27 Ocak 2014

Oyun Parkı



Bebeklerin en tehlikeli ve dikkat isteyen zamanı, emeklemeye başlamalarıyla başlayan ve ilk adımlarını atmalarıyla devam eden dönem sanırım. Anne olduğumda ilk günlerdeki şaşkınlığım, sürekli emzirme -gaz çıkarma- uyutma üçgeni, gece uyanmaları, uykusuzluk, bebek uyurken yemek mi yesem, ben de mi uyusam yoksa duş mu alsam telaşları, derken en zor günlerin bu günler olduğunu düşünüyordum. Zaman geçtikçe oğlum büyüyecek ve herşey daha kolay olacaktı, buna inanıyordum. Geceleri uykumdan kalkmayacaktım, daha az yorulacaktım, bu kadar sık emzirmeyecektim, hele bir de yürümeye başladığı  zaman sürekli kucakta taşımayacağım için bel ağrılarım da bitecekti, diye düşünüyordum fakat bebeğim büyüdükçe ve hareketlenmeye başladıkça tam tersine herşey daha da zorlaşmaya başlamıştı !

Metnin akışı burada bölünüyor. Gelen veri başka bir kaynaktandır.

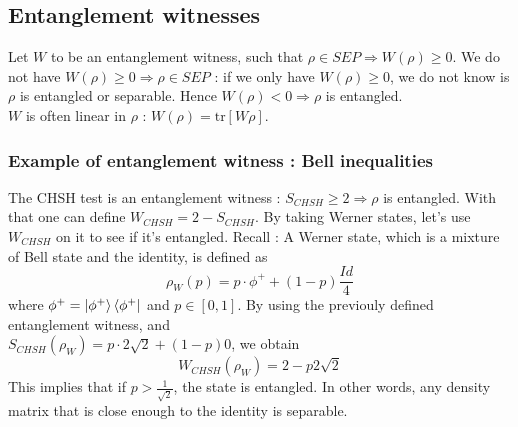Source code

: \documentclass{article}
\begin{document}
\subsection{Entanglement witnesses}
Let $W$ to be an entanglement witness, such that $\rho \in SEP \Rightarrow
W(\rho) \geq 0$. We do not have $W(\rho) \geq 0 \Rightarrow \rho \in SEP$ : if
we only have $W(\rho) \geq 0$, we do not know is $\rho$ is entangled or separable.
Hence $W(\rho) < 0 \Rightarrow \rho$ is entangled.
\\\noindent
$W$ is often linear in $\rho$ : $W(\rho) = \text{tr}[W\rho]$.
\subsubsection*{Example of entanglement witness : Bell inequalities}
The CHSH test is an entanglement witness : $S_{CHSH} \geq 2 \Rightarrow \rho$ is
entangled. With that one can define $W_{CHSH} = 2 - S_{CHSH}$. By taking Werner
states, let's use $W_{CHSH}$ on it to see if it's entangled. Recall : A Werner
state, which is a mixture of Bell state and the identity, is defined as
\begin{equation}
    \rho_W(p) = p\cdot\phi^+ + (1-p)\frac{Id}{4}
\end{equation}
where $\phi^+ = \ket{\phi^+}\bra{\phi^+}$ and $p\in[0, 1]$. By using the previouly defined
entanglement witness, and\\\noindent$S_{CHSH}(\rho_W) = p \cdot 2 \sqrt 2 +
(1-p)0$, we obtain
\begin{equation}
    W_{CHSH}(\rho_W)= 2 - p 2\sqrt 2
\end{equation}
This implies that if $p>\frac{1}{\sqrt2}$, the state is entangled. In other
words, any density matrix that is close enough to the identity is separable.
\end{document}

İlk aylarda bıraktığım şekilde uyuyordu ya da bıraktığım yerde kalıyordu, sadece bakışıyorduk J ne kadar da kolaymış! Ellerini ayaklarını keşfetmesiyle hareketlenmeler, yattığı yerde dönmeye başlamalar, emeklemeye çalışmalar derken bebeğimden biran gözümü ayıramaz olmuştum. 8. Ayını doldurduğunda artık sürekli emeklemek istiyordu, geceleri uyurken bile yatağında bir uçtan bir uca emeklemeye çalışıyordu, şaka yapmıyorum oğlum uykusunda! emekliyordu, kafası yatağın başına dayanıp daha fazla gidemeyince de ağlamaya başlıyor ve uyanıyordu. Sabaha kadar 7-8 kez uykumdan uyanıp, tekrar oğlumu uyutmaya başlamıştım,inanılmaz yoruluyordum.

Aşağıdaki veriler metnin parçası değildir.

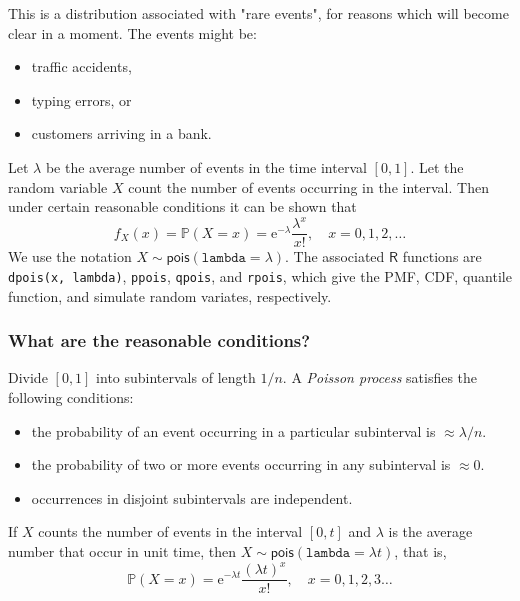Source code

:This is a distribution associated with "rare events", for reasons
which will become clear in a moment. The events might be:
\begin{itemize}
\item traffic accidents,
\item typing errors, or
\item customers arriving in a bank.
\end{itemize}

Let \(\lambda\) be the average number of events in the time interval
\([0,1]\). Let the random variable \(X\) count the number of events
occurring in the interval. Then under certain reasonable conditions it
can be shown that
\begin{equation}
f_{X}(x)=\mathbb{P}(X=x)=\mathrm{e}^{-\lambda}\frac{\lambda^{x}}{x!},\quad x=0,1,2,\ldots
\end{equation}
We use the notation
\(X\sim\mathsf{pois}(\mathtt{lambda}=\lambda)\). The associated
\(\mathsf{R}\) functions are \texttt{dpois(x, lambda)}, \texttt{ppois}, \texttt{qpois}, and
\texttt{rpois}, which give the PMF, CDF, quantile function, and simulate
random variates, respectively.

\subsubsection{What are the reasonable conditions?}
\label{sec-5-6-3-2}

Divide \([0,1]\) into subintervals of length \(1/n\). A \emph{Poisson
process}  satisfies the following conditions:
\begin{itemize}
\item the probability of an event occurring in a particular subinterval is
\(\approx\lambda/n\).
\item the probability of two or more events occurring in any subinterval
is \(\approx 0\).
\item occurrences in disjoint subintervals are independent.
\end{itemize}

\begin{rem}
\label{rem-poisson-process} If \(X\) counts the number of events in the
interval \([0,t]\) and \(\lambda\) is the average number that occur in
unit time, then \(X\sim\mathsf{pois}(\mathtt{lambda}=\lambda t)\),
that is,
\begin{equation}
\mathbb{P}(X=x)=\mathrm{e}^{-\lambda t}\frac{(\lambda t)^{x}}{x!},\quad x=0,1,2,3\ldots
\end{equation}
\end{rem}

Yaz başında 7 aylıkken henüz sadece emekleme pozisyonunda yaylanabilen oğlum, uzun bir yaz tatilinin sonrasında 10 aylık olduğunda inanılmaz hızlı emekliyordu, ellerinden tuttuğumuzda ise ayakları arasıra üst üste gelse de ilk adımlarını atıyordu. 


Yaz tatili boyunca anneanne, dede, babanne, büyükbaba, arkadaşlar, halalar, amcalar kucaktan kucağa gezen oğlum, emeklemeye pek fazla fırsat bulamamış İstanbul’a döndüğümüzde evde çıldırmıştı. Biran yanlız bırakamıyorduk, çok hızlı emekliyor her yere gidiyordu, emeklemenin tadını çıkartıyordu da diyebiliriz, eşimle ne yapacağımızı şaşırdık.

Bizi bu durumdan bir tek büyük bir oyun parkı kurtarabilirdi. Ertesi günü kendimizi çocuk mağazalarına zor attık. Tüm çocuk mağazalarını gezdik ve en sonunda aradığımız oyun matlarını bulmuştuk. O güne özel mi bilmiyorum ama kapış kapış alınan oyun matlarından, son kalan paketleri almıştık. Oyun matlarını bulmuş olmanın mutluluğuyla eve döndük. Renkli ve rakamlı oyun matlarımızı hemen kurduk ve etrafını çitlerle çevirdik, kocaman oyun parkımız nihayet hazırdı.

Kaan’ı  tüm oyuncaklarıyla birlikte oyun parkının içine koyduk, çıldırdı, oyun parkının içinde rahatça emekliyordu. Bizim de içimiz rahat etmişti, parkında güvenle yanlız bırakıbiliyorduk artık. Birkaç gün sonra Kaan çitlere tutunup ayağa kalkmaya başladı, yavaş yavaş sıralıyordu. İki adım gidiyor düşüyordu, ama yeni bir şey yaptığını keşfetmişti ve çok keyif alıyordu. Artık sadece ayakta duruyordu , çitlere tutunarak saatlerce ayakta duruyor o şekilde bizimle iletişime geçiyordu, yorulursa kendini yere atıyor biraz dinlenip, oyuncaklarıyla oynayıp tekrar kalkıyordu.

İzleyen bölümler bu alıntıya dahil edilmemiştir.